All of lore.kernel.org
 help / color / mirror / Atom feed
From: Naoya Horiguchi <naoya.horiguchi@linux.dev>
To: Dan Williams <dan.j.williams@intel.com>
Cc: "HORIGUCHI NAOYA(堀口 直也)" <naoya.horiguchi@nec.com>,
	"Wang Wensheng" <wangwensheng4@huawei.com>,
	"David Hildenbrand" <david@redhat.com>,
	"akpm@linux-foundation.org" <akpm@linux-foundation.org>,
	"osalvador@suse.de" <osalvador@suse.de>,
	"linux-mm@kvack.org" <linux-mm@kvack.org>,
	"linux-kernel@vger.kernel.org" <linux-kernel@vger.kernel.org>,
	"rui.xiang@huawei.com" <rui.xiang@huawei.com>,
	"HAGIO KAZUHITO(萩尾 一仁)" <k-hagio-ab@nec.com>
Subject: [PATCH] mm/sparse: set SECTION_NID_SHIFT to 6
Date: Mon, 28 Jun 2021 16:06:01 +0900	[thread overview]
Message-ID: <20210628070601.GB418318@u2004> (raw)
In-Reply-To: <CAPcyv4h5a5AYscsyC40_5bc6j1kmjMFWJ_0MFAGEx1EPS9Tmrw@mail.gmail.com>

On Fri, Jun 25, 2021 at 02:23:05PM -0700, Dan Williams wrote:
> On Wed, Jun 23, 2021 at 4:10 PM HORIGUCHI NAOYA(堀口 直也)

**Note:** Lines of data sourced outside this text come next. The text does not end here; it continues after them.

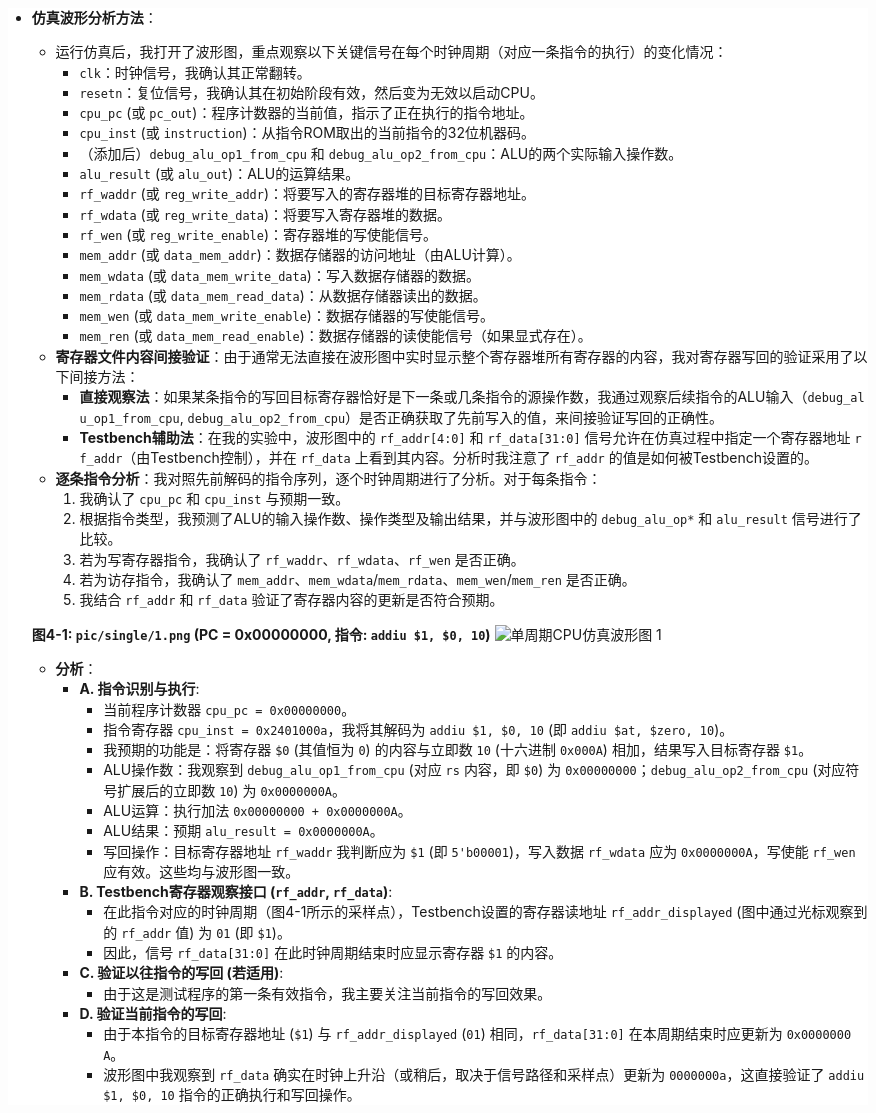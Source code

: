 *   **仿真波形分析方法**：
    *   运行仿真后，我打开了波形图，重点观察以下关键信号在每个时钟周期（对应一条指令的执行）的变化情况：
        *   `clk`：时钟信号，我确认其正常翻转。
        *   `resetn`：复位信号，我确认其在初始阶段有效，然后变为无效以启动CPU。
        *   `cpu_pc` (或 `pc_out`)：程序计数器的当前值，指示了正在执行的指令地址。
        *   `cpu_inst` (或 `instruction`)：从指令ROM取出的当前指令的32位机器码。
        *   （添加后）`debug_alu_op1_from_cpu` 和 `debug_alu_op2_from_cpu`：ALU的两个实际输入操作数。
        *   `alu_result` (或 `alu_out`)：ALU的运算结果。
        *   `rf_waddr` (或 `reg_write_addr`)：将要写入的寄存器堆的目标寄存器地址。
        *   `rf_wdata` (或 `reg_write_data`)：将要写入寄存器堆的数据。
        *   `rf_wen` (或 `reg_write_enable`)：寄存器堆的写使能信号。
        *   `mem_addr` (或 `data_mem_addr`)：数据存储器的访问地址（由ALU计算）。
        *   `mem_wdata` (或 `data_mem_write_data`)：写入数据存储器的数据。
        *   `mem_rdata` (或 `data_mem_read_data`)：从数据存储器读出的数据。
        *   `mem_wen` (或 `data_mem_write_enable`)：数据存储器的写使能信号。
        *   `mem_ren` (或 `data_mem_read_enable`)：数据存储器的读使能信号（如果显式存在）。
    *   **寄存器文件内容间接验证**：由于通常无法直接在波形图中实时显示整个寄存器堆所有寄存器的内容，我对寄存器写回的验证采用了以下间接方法：
        *   **直接观察法**：如果某条指令的写回目标寄存器恰好是下一条或几条指令的源操作数，我通过观察后续指令的ALU输入（`debug_alu_op1_from_cpu`, `debug_alu_op2_from_cpu`）是否正确获取了先前写入的值，来间接验证写回的正确性。
        *   **Testbench辅助法**：在我的实验中，波形图中的 `rf_addr[4:0]` 和 `rf_data[31:0]` 信号允许在仿真过程中指定一个寄存器地址 `rf_addr`（由Testbench控制），并在 `rf_data` 上看到其内容。分析时我注意了 `rf_addr` 的值是如何被Testbench设置的。
    *   **逐条指令分析**：我对照先前解码的指令序列，逐个时钟周期进行了分析。对于每条指令：
        1.  我确认了 `cpu_pc` 和 `cpu_inst` 与预期一致。
        2.  根据指令类型，我预测了ALU的输入操作数、操作类型及输出结果，并与波形图中的 `debug_alu_op*` 和 `alu_result` 信号进行了比较。
        3.  若为写寄存器指令，我确认了 `rf_waddr`、`rf_wdata`、`rf_wen` 是否正确。
        4.  若为访存指令，我确认了 `mem_addr`、`mem_wdata`/`mem_rdata`、`mem_wen`/`mem_ren` 是否正确。
        5.  我结合 `rf_addr` 和 `rf_data` 验证了寄存器内容的更新是否符合预期。

    **图4-1: `pic/single/1.png` (PC = 0x00000000, 指令: `addiu $1, $0, 10`)**
    ![单周期CPU仿真波形图 1](pic/single/1.png)
    *   **分析**：
        *   **A. 指令识别与执行**: 
            *   当前程序计数器 `cpu_pc = 0x00000000`。
            *   指令寄存器 `cpu_inst = 0x2401000a`，我将其解码为 `addiu $1, $0, 10` (即 `addiu $at, $zero, 10`)。
            *   我预期的功能是：将寄存器 `$0` (其值恒为 `0`) 的内容与立即数 `10` (十六进制 `0x000A`) 相加，结果写入目标寄存器 `$1`。
            *   ALU操作数：我观察到 `debug_alu_op1_from_cpu` (对应 `rs` 内容，即 `$0`) 为 `0x00000000`；`debug_alu_op2_from_cpu` (对应符号扩展后的立即数 `10`) 为 `0x0000000A`。
            *   ALU运算：执行加法 `0x00000000 + 0x0000000A`。
            *   ALU结果：预期 `alu_result = 0x0000000A`。
            *   写回操作：目标寄存器地址 `rf_waddr` 我判断应为 `$1` (即 `5'b00001`)，写入数据 `rf_wdata` 应为 `0x0000000A`，写使能 `rf_wen` 应有效。这些均与波形图一致。
        *   **B. Testbench寄存器观察接口 (`rf_addr`, `rf_data`)**: 
            *   在此指令对应的时钟周期（图4-1所示的采样点），Testbench设置的寄存器读地址 `rf_addr_displayed` (图中通过光标观察到的 `rf_addr` 值) 为 `01` (即 `$1`)。
            *   因此，信号 `rf_data[31:0]` 在此时钟周期结束时应显示寄存器 `$1` 的内容。
        *   **C. 验证以往指令的写回 (若适用)**: 
            *   由于这是测试程序的第一条有效指令，我主要关注当前指令的写回效果。
        *   **D. 验证当前指令的写回**: 
            *   由于本指令的目标寄存器地址 (`$1`) 与 `rf_addr_displayed` (`01`) 相同，`rf_data[31:0]` 在本周期结束时应更新为 `0x0000000A`。
            *   波形图中我观察到 `rf_data` 确实在时钟上升沿（或稍后，取决于信号路径和采样点）更新为 `0000000a`，这直接验证了 `addiu $1, $0, 10` 指令的正确执行和写回操作。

> <naoya.horiguchi@nec.com> wrote:
> >
> > On Tue, Apr 27, 2021 at 11:05:17AM +0200, David Hildenbrand wrote:
> > > On 27.04.21 10:30, Wang Wensheng wrote:
> > > > The section_mem_map member of struct mem_section stores some flags and
> > > > the address of struct page array of the mem_section.
> > > >
> > > > Additionally the node id of the mem_section is stored during early boot,
> > > > where the struct page array has not been allocated. In other words, the
> > > > higher bits of section_mem_map are used for two purpose, and the node id
> > > > should be clear properly after the early boot.
> > > >
> > > > Currently the node id field is overlapped with the flag field and cannot
> > > > be clear properly. That overlapped bits would then be treated as
> > > > mem_section flags and may lead to unexpected side effects.
> > > >
> > > > Define SECTION_NID_SHIFT using order_base_2 to ensure that the node id
> > > > field always locates after flags field. That's why the overlap occurs -
> > > > forgetting to increase SECTION_NID_SHIFT when adding new mem_section
> > > > flag.
> > > >
> > > > Fixes: 326e1b8f83a4 ("mm/sparsemem: introduce a SECTION_IS_EARLY flag")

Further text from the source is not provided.